Reprint the listing. Every line must match the original exactly.

INFORMATION Block Start

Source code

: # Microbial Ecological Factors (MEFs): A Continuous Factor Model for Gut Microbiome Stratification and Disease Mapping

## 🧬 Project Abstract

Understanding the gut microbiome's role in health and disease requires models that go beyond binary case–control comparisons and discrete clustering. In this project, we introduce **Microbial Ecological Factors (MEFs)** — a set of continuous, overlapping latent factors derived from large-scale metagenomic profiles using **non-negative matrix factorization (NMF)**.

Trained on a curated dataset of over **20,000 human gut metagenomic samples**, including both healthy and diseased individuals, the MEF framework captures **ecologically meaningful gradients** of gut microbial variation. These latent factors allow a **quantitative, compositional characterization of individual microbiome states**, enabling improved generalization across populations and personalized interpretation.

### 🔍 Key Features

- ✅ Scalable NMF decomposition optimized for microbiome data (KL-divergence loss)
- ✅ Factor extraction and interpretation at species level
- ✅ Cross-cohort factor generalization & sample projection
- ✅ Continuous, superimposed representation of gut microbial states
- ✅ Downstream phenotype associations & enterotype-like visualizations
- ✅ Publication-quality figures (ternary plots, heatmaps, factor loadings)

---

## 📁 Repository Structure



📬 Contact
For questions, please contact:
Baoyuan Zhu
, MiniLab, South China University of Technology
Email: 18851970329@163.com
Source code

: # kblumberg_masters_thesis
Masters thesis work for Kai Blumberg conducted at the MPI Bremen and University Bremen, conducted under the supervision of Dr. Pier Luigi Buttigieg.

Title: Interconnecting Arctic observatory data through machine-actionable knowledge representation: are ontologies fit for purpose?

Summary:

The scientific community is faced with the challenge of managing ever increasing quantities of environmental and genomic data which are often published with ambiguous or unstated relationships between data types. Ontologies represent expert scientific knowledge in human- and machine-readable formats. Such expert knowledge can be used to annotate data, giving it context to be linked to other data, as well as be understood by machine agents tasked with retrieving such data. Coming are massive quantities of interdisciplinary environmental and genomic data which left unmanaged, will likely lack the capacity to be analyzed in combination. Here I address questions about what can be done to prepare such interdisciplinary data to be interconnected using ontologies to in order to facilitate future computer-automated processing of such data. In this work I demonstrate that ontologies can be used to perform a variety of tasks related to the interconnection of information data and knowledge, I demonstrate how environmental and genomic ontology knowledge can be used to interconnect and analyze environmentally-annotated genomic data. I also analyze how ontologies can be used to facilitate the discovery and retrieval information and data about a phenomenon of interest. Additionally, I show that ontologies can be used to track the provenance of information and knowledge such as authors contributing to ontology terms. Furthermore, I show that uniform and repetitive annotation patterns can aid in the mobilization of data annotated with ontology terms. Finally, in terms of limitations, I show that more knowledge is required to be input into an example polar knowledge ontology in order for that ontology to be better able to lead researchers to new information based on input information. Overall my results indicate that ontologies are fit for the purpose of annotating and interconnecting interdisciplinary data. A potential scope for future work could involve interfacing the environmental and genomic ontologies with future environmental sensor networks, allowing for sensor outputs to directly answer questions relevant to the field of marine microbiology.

INFORMATION Block End

▶ RESULT OF THIS EXERCISE
Source code

: # Microbial Ecological Factors (MEFs): A Continuous Factor Model for Gut Microbiome Stratification and Disease Mapping

## 🧬 Project Abstract

Understanding the gut microbiome's role in health and disease requires models that go beyond binary case–control comparisons and discrete clustering. In this project, we introduce **Microbial Ecological Factors (MEFs)** — a set of continuous, overlapping latent factors derived from large-scale metagenomic profiles using **non-negative matrix factorization (NMF)**.

Trained on a curated dataset of over **20,000 human gut metagenomic samples**, including both healthy and diseased individuals, the MEF framework captures **ecologically meaningful gradients** of gut microbial variation. These latent factors allow a **quantitative, compositional characterization of individual microbiome states**, enabling improved generalization across populations and personalized interpretation.

### 🔍 Key Features

- ✅ Scalable NMF decomposition optimized for microbiome data (KL-divergence loss)
- ✅ Factor extraction and interpretation at species level
- ✅ Cross-cohort factor generalization & sample projection
- ✅ Continuous, superimposed representation of gut microbial states
- ✅ Downstream phenotype associations & enterotype-like visualizations
- ✅ Publication-quality figures (ternary plots, heatmaps, factor loadings)

---

## 📁 Repository Structure



📬 Contact
For questions, please contact:
Baoyuan Zhu
, MiniLab, South China University of Technology
Email: 18851970329@163.com
Source code

: # kblumberg_masters_thesis
Masters thesis work for Kai Blumberg conducted at the MPI Bremen and University Bremen, conducted under the supervision of Dr. Pier Luigi Buttigieg.

Title: Interconnecting Arctic observatory data through machine-actionable knowledge representation: are ontologies fit for purpose?

Summary:

The scientific community is faced with the challenge of managing ever increasing quantities of environmental and genomic data which are often published with ambiguous or unstated relationships between data types. Ontologies represent expert scientific knowledge in human- and machine-readable formats. Such expert knowledge can be used to annotate data, giving it context to be linked to other data, as well as be understood by machine agents tasked with retrieving such data. Coming are massive quantities of interdisciplinary environmental and genomic data which left unmanaged, will likely lack the capacity to be analyzed in combination. Here I address questions about what can be done to prepare such interdisciplinary data to be interconnected using ontologies to in order to facilitate future computer-automated processing of such data. In this work I demonstrate that ontologies can be used to perform a variety of tasks related to the interconnection of information data and knowledge, I demonstrate how environmental and genomic ontology knowledge can be used to interconnect and analyze environmentally-annotated genomic data. I also analyze how ontologies can be used to facilitate the discovery and retrieval information and data about a phenomenon of interest. Additionally, I show that ontologies can be used to track the provenance of information and knowledge such as authors contributing to ontology terms. Furthermore, I show that uniform and repetitive annotation patterns can aid in the mobilization of data annotated with ontology terms. Finally, in terms of limitations, I show that more knowledge is required to be input into an example polar knowledge ontology in order for that ontology to be better able to lead researchers to new information based on input information. Overall my results indicate that ontologies are fit for the purpose of annotating and interconnecting interdisciplinary data. A potential scope for future work could involve interfacing the environmental and genomic ontologies with future environmental sensor networks, allowing for sensor outputs to directly answer questions relevant to the field of marine microbiology.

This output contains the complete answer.